孫娘

「じゃ、またね。元気でやりなさいよ」


 リーシャはあっさりと別れを告げて帰って行った。5日程父親を交えた男集団の中で野営を含む帰路は、年頃の娘にとっては苦痛だろう。


 ざまあ。


 天気は快晴。雲一つ無い晴天だ。まるで清々しい俺の心を表すかのよう。


「寂しくなるのう」


 爺さんは鼻を啜りながら目元を拭う。


「永遠の別けれという訳じゃないが、こんな所に隠居してりゃもう会うこともないかもな」

「……お主ひっどいこと言うのう!人の心は無いのか!?」


 やんやん吠える爺さんを置いて、俺は先に家へと戻った。

 

「さてと」


 これからやることは決めている。


 義眼の改造だ。


 先日鏡を見た時にふと思ったことがある。


『鏡に映った魔法陣から魔法は発動するのか?』


 色々と試した結果、正解は『発動しないけど発動する』だ。


 鏡に映る魔法陣には、当たり前だが魔力が通っておらず、魔力が通っていない魔法陣から魔法が発動することはない。

 

 魔力の通っていない魔法陣というのは、例えば紙に描かれた魔法陣なんかと同じ扱いだということ。

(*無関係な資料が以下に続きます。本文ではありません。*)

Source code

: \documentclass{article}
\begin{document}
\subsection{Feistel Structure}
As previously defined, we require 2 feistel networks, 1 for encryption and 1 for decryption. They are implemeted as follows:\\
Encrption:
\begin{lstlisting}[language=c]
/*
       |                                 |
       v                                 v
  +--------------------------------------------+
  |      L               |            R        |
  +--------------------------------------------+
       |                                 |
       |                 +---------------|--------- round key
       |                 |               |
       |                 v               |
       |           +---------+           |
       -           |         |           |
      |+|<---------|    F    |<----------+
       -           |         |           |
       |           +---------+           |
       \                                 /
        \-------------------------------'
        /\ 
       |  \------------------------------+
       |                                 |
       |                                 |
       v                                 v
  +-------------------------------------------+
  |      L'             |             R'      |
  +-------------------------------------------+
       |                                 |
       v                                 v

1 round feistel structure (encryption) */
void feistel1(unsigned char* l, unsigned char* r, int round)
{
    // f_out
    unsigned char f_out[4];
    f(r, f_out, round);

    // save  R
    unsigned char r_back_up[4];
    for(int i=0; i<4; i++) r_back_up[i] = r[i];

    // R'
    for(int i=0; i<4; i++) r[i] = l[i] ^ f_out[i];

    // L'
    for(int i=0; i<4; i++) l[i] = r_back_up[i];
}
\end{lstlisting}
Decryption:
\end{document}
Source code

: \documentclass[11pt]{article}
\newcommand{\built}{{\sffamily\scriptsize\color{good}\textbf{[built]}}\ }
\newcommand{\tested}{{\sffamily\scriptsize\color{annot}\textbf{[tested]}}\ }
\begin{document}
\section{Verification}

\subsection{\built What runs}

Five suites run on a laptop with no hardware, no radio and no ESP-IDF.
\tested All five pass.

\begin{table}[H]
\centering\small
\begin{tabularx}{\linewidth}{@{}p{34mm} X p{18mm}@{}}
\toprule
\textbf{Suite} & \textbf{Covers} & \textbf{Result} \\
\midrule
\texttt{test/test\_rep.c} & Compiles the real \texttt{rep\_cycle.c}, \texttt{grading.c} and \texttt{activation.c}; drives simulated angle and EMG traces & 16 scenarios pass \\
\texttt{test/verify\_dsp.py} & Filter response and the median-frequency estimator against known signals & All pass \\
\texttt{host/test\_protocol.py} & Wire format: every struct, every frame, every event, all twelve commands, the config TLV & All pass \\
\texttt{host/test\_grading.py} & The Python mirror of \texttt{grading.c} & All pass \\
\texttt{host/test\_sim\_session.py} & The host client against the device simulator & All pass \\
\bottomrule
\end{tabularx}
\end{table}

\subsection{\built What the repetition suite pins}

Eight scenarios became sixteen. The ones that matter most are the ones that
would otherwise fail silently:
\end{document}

 逆を言えば、“魔力を通わせられたら発動する”ということだ。


 言われてみれば当たり前のことなんだが、この事実に気付くまでに意外と時間がかかってしまった。


 ここからがやりたい事。


 それは義眼の中で魔法陣を展開し、それを義眼内で反射させて増幅するという荒業だ。


 イメージは万華鏡。


「うん、全くワカラン」


 そもそもただでさえ複雑怪奇、奇妙奇天烈な内部構造を弄る勇気が中々出ない。


 今もぶっちゃけ何で視えているのか分からん部分もある。


 先ずはこの辺りをしっかり理解するところから始めるかな。できれば予備の義眼も作っておきたいし。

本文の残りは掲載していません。